Ilyse Hogue wrote on her Facebook page:
Sorry, David Daleiden. You don't get to create fake videos and accuse abortion providers of "barbaric atrocities against humanity" one day and act shocked when someone shoots to kill in those same facilities the next.

And you, Troy Newman -- using Operation Rescue to call for state-sanctioned execution of doctors who serve women -- and then crying crocodile tears when someone takes that vision into their own hands.

It's America. You are free to have your speech. The language you choose matters.
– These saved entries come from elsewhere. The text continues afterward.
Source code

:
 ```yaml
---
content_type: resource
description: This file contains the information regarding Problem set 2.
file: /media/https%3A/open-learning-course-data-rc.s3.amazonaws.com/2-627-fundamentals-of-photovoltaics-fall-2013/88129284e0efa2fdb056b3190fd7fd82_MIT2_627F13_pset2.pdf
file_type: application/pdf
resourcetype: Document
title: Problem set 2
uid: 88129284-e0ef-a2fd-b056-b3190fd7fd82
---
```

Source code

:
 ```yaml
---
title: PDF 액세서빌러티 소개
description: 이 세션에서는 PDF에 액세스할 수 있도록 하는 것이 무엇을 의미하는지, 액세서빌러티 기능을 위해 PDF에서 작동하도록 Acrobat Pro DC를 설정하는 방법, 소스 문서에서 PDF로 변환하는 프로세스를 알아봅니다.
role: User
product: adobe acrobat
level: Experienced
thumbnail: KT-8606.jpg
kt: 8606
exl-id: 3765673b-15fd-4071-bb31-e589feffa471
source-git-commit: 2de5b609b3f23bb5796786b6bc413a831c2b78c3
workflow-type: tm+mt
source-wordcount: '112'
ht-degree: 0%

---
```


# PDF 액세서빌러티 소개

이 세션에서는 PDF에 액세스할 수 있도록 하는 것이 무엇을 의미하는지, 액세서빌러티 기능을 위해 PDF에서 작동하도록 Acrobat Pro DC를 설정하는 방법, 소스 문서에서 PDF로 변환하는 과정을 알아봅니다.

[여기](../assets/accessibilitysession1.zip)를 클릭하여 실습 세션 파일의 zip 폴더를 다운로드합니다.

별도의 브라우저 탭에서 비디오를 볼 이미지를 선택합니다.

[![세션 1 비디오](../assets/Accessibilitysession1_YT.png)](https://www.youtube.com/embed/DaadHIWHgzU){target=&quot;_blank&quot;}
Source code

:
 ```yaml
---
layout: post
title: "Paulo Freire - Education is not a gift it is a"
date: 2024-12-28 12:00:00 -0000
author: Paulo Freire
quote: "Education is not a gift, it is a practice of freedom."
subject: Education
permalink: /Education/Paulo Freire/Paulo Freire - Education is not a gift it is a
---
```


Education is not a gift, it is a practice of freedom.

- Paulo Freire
You are not free from the judgement of the consequences of your hate-filled rhetoric.
Free speech is a cherished value in America.   But so is reasonable moderation when it comes to someone else's safety.   We don't allow someone to cry "Fire!" in a crowded theater and start a stampede.  Nor should we allow people's lives to be endangered by a climate of hate speech that falsely demonizes them.   At the same time, we cannot take away people's freedom to speak their minds.

Finding the elusive line in that gray area -- that's where wisdom and judgment are called for.   Look at the presidential candidates.   Which ones do you think have that wisdom and judgment, as well as the courage to act on the wisdom and judgment?

Carly Fiorino, for one, rejects any connection between rhetoric and violence.   On Fox News Sunday, she called it "typical left-wing tactics" to attack the messenger.   Fiorino, herself, probably more than any other GOP candidate, stirred the anti-abortion hype during one of the debates with her melodramatic description of gruesome details of the (fake) video she claims to have seen.   It was later established that what she described had nothing to do with Planned Parenthood -- but she has not backed down nor retracted her claiminstead, just yesterday she repeated to Chris Wallace on Fox News the false claim that PP "sells body parts."   Using her slippery rhetoric, hoping that people won't notice, she said:
"Well, first it [selling fetal body parts for research] is not "alleged."   Planned Parenthood acknowledged several weeks ago that it would no longer take compensation for body parts, which sounds like an admission that they were doing so."
Wallace, like most journalists these days, did not challenge her false equivalence and context slippage.   The undisputed fact is that PP has been, quite legally, accepting reimbursement only for the actual expenses of preserving and shipping fetal tissues to legitimate research institutions.  They have never "sold body parts."  No one has offered a shred of evidence that they do.  But Fiorino slides from "compensation" (payment for actual expenses) to "doing so," which can only refer in this context to her charge of "selling body parts."

In order to try to avoid even this false charge, PP went the extra mile and announced it would no longer take this expense compensation.   But Fiorino takes that as an admission of guilt.   GRRRR.   This is one of the subtle ways Republicans lie.  If your wording is carefully crafted with the specific intent to deceive your audience, leading the average person to draw the wrong conclusion -- then I call it lying.

There has, in fact, been a sharp increase in threats to Planned Parenthood Clinics, and there have been several actual cases of arson, since that fake video was given such media spotlight last summer.   If these conservative politicians don't want to accept any blame for fomenting violence with their rhetoric, then let them attach a disclaimer to everything they say about the subject.   They should warn people:  "No matter how upset you get about what you hear us say, do not resort to violence."   Otherwise, they are part of the problem.   Yes, you, Carly Fiorino.   And you, Ted Cruz.  And especially you, Mike Huckabee.